En point de presse, Pauline Marois a reconnu qu'aucun des élus de sa formation n'arbore de symboles de sa foi. Elle n'a pu dire si un seul de ses adversaires - libéraux, caquistes ou solidaires - à l'Assemblée nationale en affiche.

Pas à court terme

Le nouvel interdit que le PQ veut décréter ne risque pas de s'appliquer à court terme. Bernard Drainville a expliqué aux militants que sa mise en oeuvre requiert un endossement par chacun des 125 membres de l'Assemblée nationale.
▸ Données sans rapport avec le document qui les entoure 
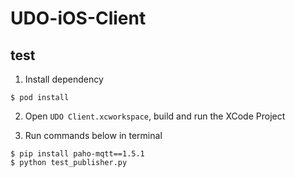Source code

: # UDO-iOS-Client

## test

1. Install dependency
``` shell
$ pod install
```

2. Open `UDO Client.xcworkspace`, build and run the  XCode Project


3. Run commands below in terminal

``` shell
$ pip install paho-mqtt==1.5.1
$ python test_publisher.py
```

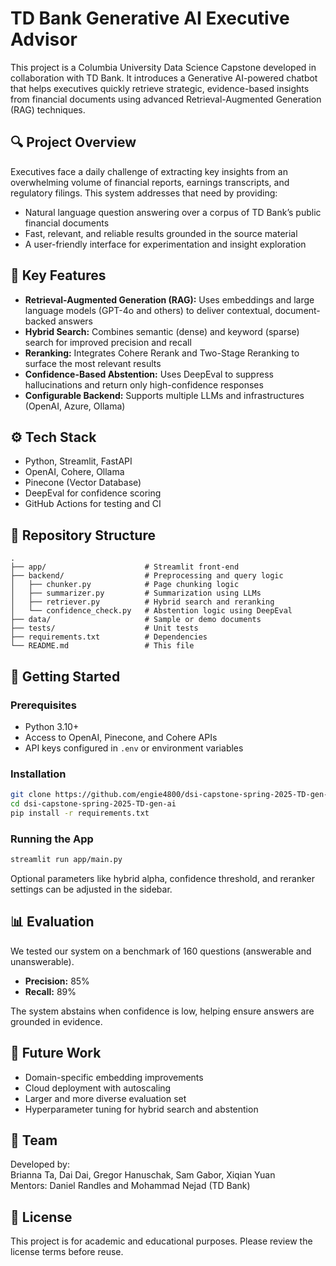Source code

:
# TD Bank Generative AI Executive Advisor

This project is a Columbia University Data Science Capstone developed in collaboration with TD Bank. It introduces a Generative AI-powered chatbot that helps executives quickly retrieve strategic, evidence-based insights from financial documents using advanced Retrieval-Augmented Generation (RAG) techniques.

## 🔍 Project Overview

Executives face a daily challenge of extracting key insights from an overwhelming volume of financial reports, earnings transcripts, and regulatory filings. This system addresses that need by providing:

- Natural language question answering over a corpus of TD Bank’s public financial documents  
- Fast, relevant, and reliable results grounded in the source material  
- A user-friendly interface for experimentation and insight exploration

## 🧠 Key Features

- **Retrieval-Augmented Generation (RAG):** Uses embeddings and large language models (GPT-4o and others) to deliver contextual, document-backed answers  
- **Hybrid Search:** Combines semantic (dense) and keyword (sparse) search for improved precision and recall  
- **Reranking:** Integrates Cohere Rerank and Two-Stage Reranking to surface the most relevant results  
- **Confidence-Based Abstention:** Uses DeepEval to suppress hallucinations and return only high-confidence responses  
- **Configurable Backend:** Supports multiple LLMs and infrastructures (OpenAI, Azure, Ollama)

## ⚙️ Tech Stack

- Python, Streamlit, FastAPI  
- OpenAI, Cohere, Ollama  
- Pinecone (Vector Database)  
- DeepEval for confidence scoring  
- GitHub Actions for testing and CI

## 📁 Repository Structure

```
.
├── app/                      # Streamlit front-end
├── backend/                  # Preprocessing and query logic
│   ├── chunker.py            # Page chunking logic
│   ├── summarizer.py         # Summarization using LLMs
│   ├── retriever.py          # Hybrid search and reranking
│   └── confidence_check.py   # Abstention logic using DeepEval
├── data/                     # Sample or demo documents
├── tests/                    # Unit tests
├── requirements.txt          # Dependencies
└── README.md                 # This file
```

## 🚀 Getting Started

### Prerequisites

- Python 3.10+
- Access to OpenAI, Pinecone, and Cohere APIs
- API keys configured in `.env` or environment variables

### Installation

```bash
git clone https://github.com/engie4800/dsi-capstone-spring-2025-TD-gen-ai.git
cd dsi-capstone-spring-2025-TD-gen-ai
pip install -r requirements.txt
```

### Running the App

```bash
streamlit run app/main.py
```

Optional parameters like hybrid alpha, confidence threshold, and reranker settings can be adjusted in the sidebar.

## 📊 Evaluation

We tested our system on a benchmark of 160 questions (answerable and unanswerable).  
- **Precision:** 85%  
- **Recall:** 89%  

The system abstains when confidence is low, helping ensure answers are grounded in evidence.

## 🧪 Future Work

- Domain-specific embedding improvements  
- Cloud deployment with autoscaling  
- Larger and more diverse evaluation set  
- Hyperparameter tuning for hybrid search and abstention

## 👥 Team

Developed by:  
Brianna Ta, Dai Dai, Gregor Hanuschak, Sam Gabor, Xiqian Yuan  
Mentors: Daniel Randles and Mohammad Nejad (TD Bank)

## 📄 License

This project is for academic and educational purposes. Please review the license terms before reuse.
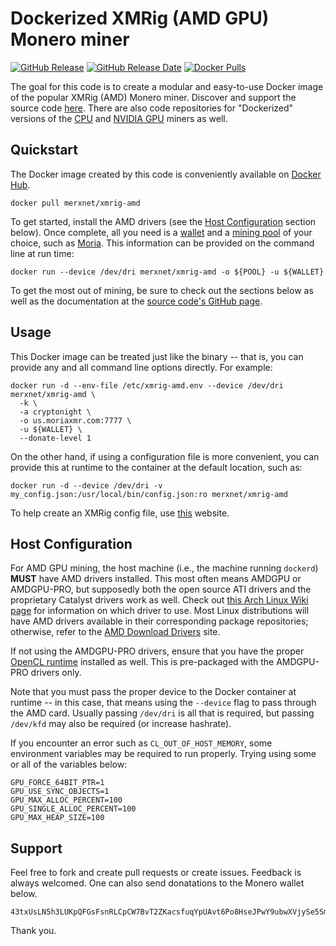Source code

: # Dockerized XMRig (AMD GPU) Monero miner

[![GitHub Release](https://img.shields.io/github/release/merxnet/xmrig-amd-docker/all.svg)](https://github.com/merxnet/xmrig-amd-docker/releases)
[![GitHub Release Date](https://img.shields.io/github/release-date-pre/merxnet/xmrig-amd-docker.svg)](https://github.com/merxnet/xmrig-amd-docker/releases)
[![Docker Pulls](https://img.shields.io/docker/pulls/merxnet/xmrig-amd.svg)](https://hub.docker.com/r/merxnet/xmrig-amd/)

The goal for this code is to create a modular and easy-to-use Docker image of the popular XMRig (AMD) Monero miner. Discover and support the source code [here](https://github.com/xmrig/xmrig-amd). There are also code repositories for "Dockerized" versions of the [CPU](https://github.com/merxnet/xmrig-cpu-docker) and [NVIDIA GPU](https://github.com/merxnet/xmrig-nvidia-docker) miners as well.

## Quickstart
The Docker image created by this code is conveniently available on [Docker Hub](https://hub.docker.com/r/merxnet/xmrig-amd/).
```
docker pull merxnet/xmrig-amd
```
To get started, install the AMD drivers (see the [Host Configuration](#host-configuration) section below). Once complete, all you need is a [wallet](https://getmonero.org/resources/user-guides/create_wallet.html) and a [mining pool](https://monero.org/services/mining-pools/) of your choice, such as [Moria](https://moriaxmr.com/). This information can be provided on the command line at run time:
```
docker run --device /dev/dri merxnet/xmrig-amd -o ${POOL} -u ${WALLET}
```
To get the most out of mining, be sure to check out the sections below as well as the documentation at the [source code's GitHub page](https://github.com/xmrig/xmrig-amd#usage).

## Usage
This Docker image can be treated just like the binary -- that is, you can provide any and all command line options directly. For example:
```
docker run -d --env-file /etc/xmrig-amd.env --device /dev/dri merxnet/xmrig-amd \
  -k \
  -a cryptonight \
  -o us.moriaxmr.com:7777 \
  -u ${WALLET} \
  --donate-level 1
```
On the other hand, if using a configuration file is more convenient, you can provide this at runtime to the container at the default location, such as:
```
docker run -d --device /dev/dri -v my_config.json:/usr/local/bin/config.json:ro merxnet/xmrig-amd
```
To help create an XMRig config file, use [this](https://config.xmrig.com/) website.

## Host Configuration
For AMD GPU mining, the host machine (i.e., the machine running `dockerd`) **MUST** have AMD drivers installed. This most often means AMDGPU or AMDGPU-PRO, but supposedly both the open source ATI drivers and the proprietary Catalyst drivers work as well. Check out [this Arch Linux Wiki page](https://wiki.archlinux.org/index.php/Xorg#AMD) for information on which driver to use. Most Linux distributions will have AMD drivers available in their corresponding package repositories; otherwise, refer to the [AMD Download Drivers](https://support.amd.com/en-us/download) site.

If not using the AMDGPU-PRO drivers, ensure that you have the proper [OpenCL runtime](https://wiki.archlinux.org/index.php/GPGPU#OpenCL_Runtime) installed as well. This is pre-packaged with the AMDGPU-PRO drivers only.

Note that you must pass the proper device to the Docker container at runtime -- in this case, that means using the `--device` flag to pass through the AMD card. Usually passing `/dev/dri` is all that is required, but passing `/dev/kfd` may also be required (or increase hashrate).

If you encounter an error such as `CL_OUT_OF_HOST_MEMORY`, some environment variables may be required to run properly. Trying using some or all of the variables below:
```
GPU_FORCE_64BIT_PTR=1
GPU_USE_SYNC_OBJECTS=1
GPU_MAX_ALLOC_PERCENT=100
GPU_SINGLE_ALLOC_PERCENT=100
GPU_MAX_HEAP_SIZE=100
```

## Support
Feel free to fork and create pull requests or create issues. Feedback is always welcomed. One can also send donatations to the Monero wallet below.
```
43txUsLN5h3LUKpQFGsFsnRLCpCW7BvT2ZKacsfuqYpUAvt6Po8HseJPwY9ubwXVjySe5SmxVstLfcV8hM8tHg8UTVB14Tk
```
Thank you.
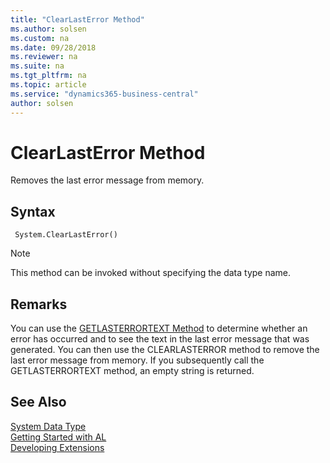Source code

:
 ```yaml
---
title: "ClearLastError Method"
ms.author: solsen
ms.custom: na
ms.date: 09/28/2018
ms.reviewer: na
ms.suite: na
ms.tgt_pltfrm: na
ms.topic: article
ms.service: "dynamics365-business-central"
author: solsen
---
```

[//]: # (START>DO_NOT_EDIT)
[//]: # (IMPORTANT:Do not edit any of the content between here and the END>DO_NOT_EDIT.)
[//]: # (Any modifications should be made in the .resx files in the ModernDev repo.)
# ClearLastError Method
Removes the last error message from memory.

## Syntax
```
 System.ClearLastError()
```
> [!NOTE]  
> This method can be invoked without specifying the data type name.  



[//]: # (IMPORTANT: END>DO_NOT_EDIT)

## Remarks  
 You can use the [GETLASTERRORTEXT Method](devenv-GETLASTERRORTEXT-Method.md) to determine whether an error has occurred and to see the text in the last error message that was generated. You can then use the CLEARLASTERROR method to remove the last error message from memory. If you subsequently call the GETLASTERRORTEXT method, an empty string is returned. 

 
## See Also
[System Data Type](system-data-type.md)  
[Getting Started with AL](../devenv-get-started.md)  
[Developing Extensions](../devenv-dev-overview.md)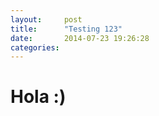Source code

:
 ```yaml
---
layout:     post
title:      "Testing 123"
date:       2014-07-23 19:26:28
categories:
---
```


# Hola :)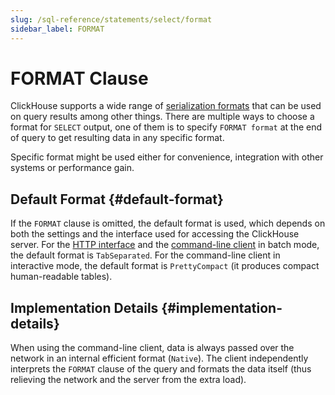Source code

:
 ```yaml
---
slug: /sql-reference/statements/select/format
sidebar_label: FORMAT
---
```


# FORMAT Clause

ClickHouse supports a wide range of [serialization formats](../../../interfaces/formats.md) that can be used on query results among other things. There are multiple ways to choose a format for `SELECT` output, one of them is to specify `FORMAT format` at the end of query to get resulting data in any specific format.

Specific format might be used either for convenience, integration with other systems or performance gain.

## Default Format {#default-format}

If the `FORMAT` clause is omitted, the default format is used, which depends on both the settings and the interface used for accessing the ClickHouse server. For the [HTTP interface](../../../interfaces/http.md) and the [command-line client](../../../interfaces/cli.md) in batch mode, the default format is `TabSeparated`. For the command-line client in interactive mode, the default format is `PrettyCompact` (it produces compact human-readable tables).

## Implementation Details {#implementation-details}

When using the command-line client, data is always passed over the network in an internal efficient format (`Native`). The client independently interprets the `FORMAT` clause of the query and formats the data itself (thus relieving the network and the server from the extra load).
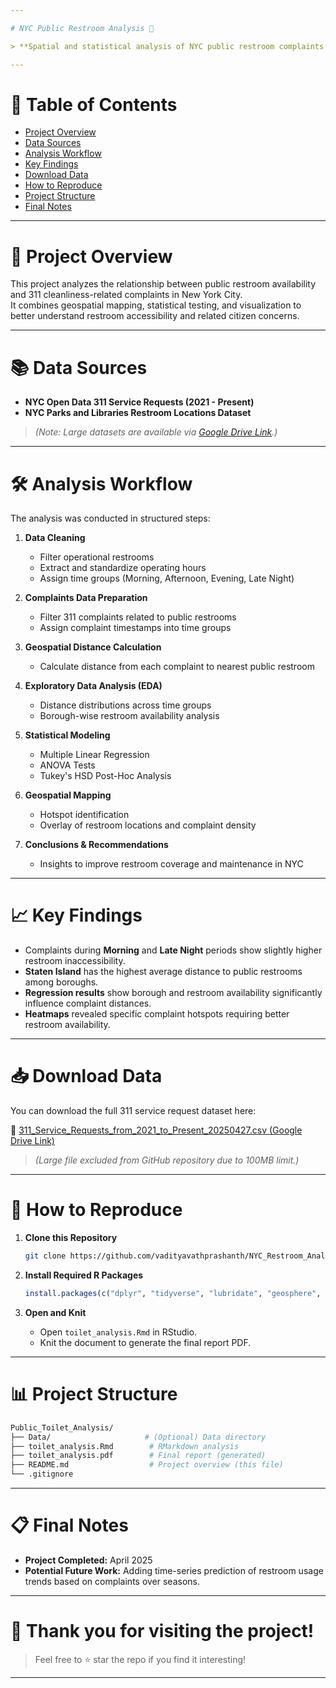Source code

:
 ```yaml
---

# NYC Public Restroom Analysis 🚻

> **Spatial and statistical analysis of NYC public restroom complaints using 311 data and restroom datasets.**

---
```


# 📑 Table of Contents
- [Project Overview](#-project-overview)
- [Data Sources](#-data-sources)
- [Analysis Workflow](#-analysis-workflow)
- [Key Findings](#-key-findings)
- [Download Data](#-download-data)
- [How to Reproduce](#-how-to-reproduce)
- [Project Structure](#-project-structure)
- [Final Notes](#-final-notes)

---

# 📂 Project Overview
This project analyzes the relationship between public restroom availability and 311 cleanliness-related complaints in New York City.  
It combines geospatial mapping, statistical testing, and visualization to better understand restroom accessibility and related citizen concerns.

---

# 📚 Data Sources
- **NYC Open Data 311 Service Requests (2021 - Present)**
- **NYC Parks and Libraries Restroom Locations Dataset**

> *(Note: Large datasets are available via [Google Drive Link](#-download-data).)*

---

# 🛠️ Analysis Workflow
The analysis was conducted in structured steps:

1. **Data Cleaning**
   - Filter operational restrooms
   - Extract and standardize operating hours
   - Assign time groups (Morning, Afternoon, Evening, Late Night)

2. **Complaints Data Preparation**
   - Filter 311 complaints related to public restrooms
   - Assign complaint timestamps into time groups

3. **Geospatial Distance Calculation**
   - Calculate distance from each complaint to nearest public restroom

4. **Exploratory Data Analysis (EDA)**
   - Distance distributions across time groups
   - Borough-wise restroom availability analysis

5. **Statistical Modeling**
   - Multiple Linear Regression
   - ANOVA Tests
   - Tukey's HSD Post-Hoc Analysis

6. **Geospatial Mapping**
   - Hotspot identification
   - Overlay of restroom locations and complaint density

7. **Conclusions & Recommendations**
   - Insights to improve restroom coverage and maintenance in NYC

---

# 📈 Key Findings
- Complaints during **Morning** and **Late Night** periods show slightly higher restroom inaccessibility.
- **Staten Island** has the highest average distance to public restrooms among boroughs.
- **Regression results** show borough and restroom availability significantly influence complaint distances.
- **Heatmaps** revealed specific complaint hotspots requiring better restroom availability.

---

# 📥 Download Data
You can download the full 311 service request dataset here:

🔗 [311_Service_Requests_from_2021_to_Present_20250427.csv (Google Drive Link)](https://drive.google.com/drive/folders/1CrIuw_c6kXsgvKGLi9GucV4uVyHpsyU1?usp=drive_link)

> *(Large file excluded from GitHub repository due to 100MB limit.)*

---

# 🚀 How to Reproduce

1. **Clone this Repository**
   ```bash
   git clone https://github.com/vadityavathprashanth/NYC_Restroom_Analysis.git
   ```

2. **Install Required R Packages**
   ```r
   install.packages(c("dplyr", "tidyverse", "lubridate", "geosphere", "broom", "ggplot2", "tidyr", "forcats"))
   ```

3. **Open and Knit**
   - Open `toilet_analysis.Rmd` in RStudio.
   - Knit the document to generate the final report PDF.

---

# 📊 Project Structure

```bash
Public_Toilet_Analysis/
├── Data/                     # (Optional) Data directory
├── toilet_analysis.Rmd        # RMarkdown analysis
├── toilet_analysis.pdf        # Final report (generated)
├── README.md                  # Project overview (this file)
└── .gitignore
```

---

# 📋 Final Notes
- **Project Completed:** April 2025
- **Potential Future Work:** Adding time-series prediction of restroom usage trends based on complaints over seasons.

---

# 🌟 Thank you for visiting the project!

> Feel free to ⭐️ star the repo if you find it interesting!

---

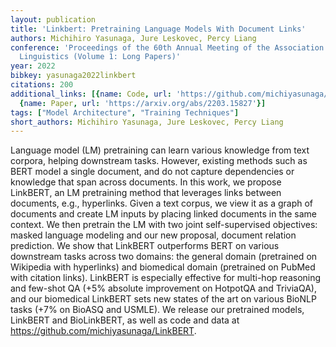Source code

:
 ```yaml
---
layout: publication
title: 'Linkbert: Pretraining Language Models With Document Links'
authors: Michihiro Yasunaga, Jure Leskovec, Percy Liang
conference: 'Proceedings of the 60th Annual Meeting of the Association for Computational
  Linguistics (Volume 1: Long Papers)'
year: 2022
bibkey: yasunaga2022linkbert
citations: 200
additional_links: [{name: Code, url: 'https://github.com/michiyasunaga/LinkBERT'},
  {name: Paper, url: 'https://arxiv.org/abs/2203.15827'}]
tags: ["Model Architecture", "Training Techniques"]
short_authors: Michihiro Yasunaga, Jure Leskovec, Percy Liang
---
```

Language model (LM) pretraining can learn various knowledge from text
corpora, helping downstream tasks. However, existing methods such as BERT model
a single document, and do not capture dependencies or knowledge that span
across documents. In this work, we propose LinkBERT, an LM pretraining method
that leverages links between documents, e.g., hyperlinks. Given a text corpus,
we view it as a graph of documents and create LM inputs by placing linked
documents in the same context. We then pretrain the LM with two joint
self-supervised objectives: masked language modeling and our new proposal,
document relation prediction. We show that LinkBERT outperforms BERT on various
downstream tasks across two domains: the general domain (pretrained on
Wikipedia with hyperlinks) and biomedical domain (pretrained on PubMed with
citation links). LinkBERT is especially effective for multi-hop reasoning and
few-shot QA (+5% absolute improvement on HotpotQA and TriviaQA), and our
biomedical LinkBERT sets new states of the art on various BioNLP tasks (+7% on
BioASQ and USMLE). We release our pretrained models, LinkBERT and BioLinkBERT,
as well as code and data at https://github.com/michiyasunaga/LinkBERT.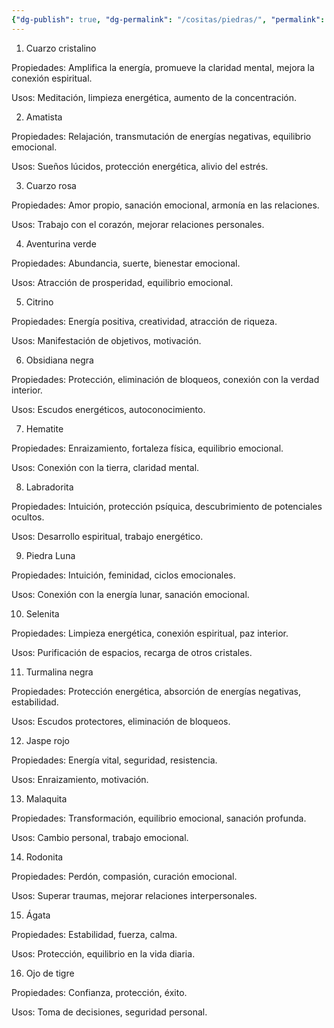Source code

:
 ```yaml
---
{"dg-publish": true, "dg-permalink": "/cositas/piedras/", "permalink": "/cositas/piedras/", "title": "Piedras"}
---
```


1. Cuarzo cristalino

Propiedades: Amplifica la energía, promueve la claridad mental, mejora la conexión espiritual.

Usos: Meditación, limpieza energética, aumento de la concentración.

2. Amatista

Propiedades: Relajación, transmutación de energías negativas, equilibrio emocional.

Usos: Sueños lúcidos, protección energética, alivio del estrés.

3. Cuarzo rosa

Propiedades: Amor propio, sanación emocional, armonía en las relaciones.

Usos: Trabajo con el corazón, mejorar relaciones personales.

4. Aventurina verde

Propiedades: Abundancia, suerte, bienestar emocional.

Usos: Atracción de prosperidad, equilibrio emocional.

5. Citrino

Propiedades: Energía positiva, creatividad, atracción de riqueza.

Usos: Manifestación de objetivos, motivación.

6. Obsidiana negra

Propiedades: Protección, eliminación de bloqueos, conexión con la verdad interior.

Usos: Escudos energéticos, autoconocimiento.

7. Hematite

Propiedades: Enraizamiento, fortaleza física, equilibrio emocional.

Usos: Conexión con la tierra, claridad mental.

8. Labradorita

Propiedades: Intuición, protección psíquica, descubrimiento de potenciales ocultos.

Usos: Desarrollo espiritual, trabajo energético.

9. Piedra Luna

Propiedades: Intuición, feminidad, ciclos emocionales.

Usos: Conexión con la energía lunar, sanación emocional.

10. Selenita

Propiedades: Limpieza energética, conexión espiritual, paz interior.

Usos: Purificación de espacios, recarga de otros cristales.

11. Turmalina negra

Propiedades: Protección energética, absorción de energías negativas, estabilidad.

Usos: Escudos protectores, eliminación de bloqueos.

12. Jaspe rojo

Propiedades: Energía vital, seguridad, resistencia.

Usos: Enraizamiento, motivación.

13. Malaquita

Propiedades: Transformación, equilibrio emocional, sanación profunda.

Usos: Cambio personal, trabajo emocional.

14. Rodonita

Propiedades: Perdón, compasión, curación emocional.

Usos: Superar traumas, mejorar relaciones interpersonales.

15. Ágata

Propiedades: Estabilidad, fuerza, calma.

Usos: Protección, equilibrio en la vida diaria.

16. Ojo de tigre

Propiedades: Confianza, protección, éxito.

Usos: Toma de decisiones, seguridad personal.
L'unanimité, par contre, a presque été atteinte chez les congressistes. Seules trois mains se sont levées contre ce qui a été avancé. La résolution ajoute que tous ceux qui voudront porter les couleurs péquistes en élections devront s'engager par une déclaration solennelle à se plier à cette directive.

Un militant de la circonscription de L'Acadie a tenu à exprimer sa dissidence parce que «le Québec de demain sera une société métissée. Je ne voudrais pas que le Parti québécois exclue qui que ce soit.»

La première ministre a réitéré qu'elle voit les choses autrement. À ses yeux, «la Charte [...] est un formidable outil d'accueil, d'intégration, de respect de la liberté de choix» et la meilleure garantie que «l'État doit être neutre».

Pas applicable en campagne

Le député-ministre de Marie-Victorin a précisé que les candidats pourraient faire campagne avec une croix au cou ou un hijab sur la tête. «On ne peut pas faire ça», imposer l'interdiction aux aspirants députés. Les élus pourraient aussi recevoir les citoyens dans leur bureau de circonscription en s'affichant avec un signe religieux.

Pas de lien avec la souveraineté

Devant les journalistes, Pauline Marois a insisté pour faire valoir que le débat sur la Charte n'a pas de lien avec le projet de souveraineté du Québec. Le congrès de sa formation politique a cependant été l'occasion de marteler les vertus de l'indépendance.

Elle a conclu son allocution devant les délégués en affirmant «qu'au prochain rendez-vous électoral, nous serons majoritaires. À ce moment-là, nous le verrons apparaître, le pays du Québec.» La première ministre a pris soin de ne surtout pas s'engager à tenir un référendum à l'intérieur d'un mandat où elle détiendrait une majorité de députés à Québec.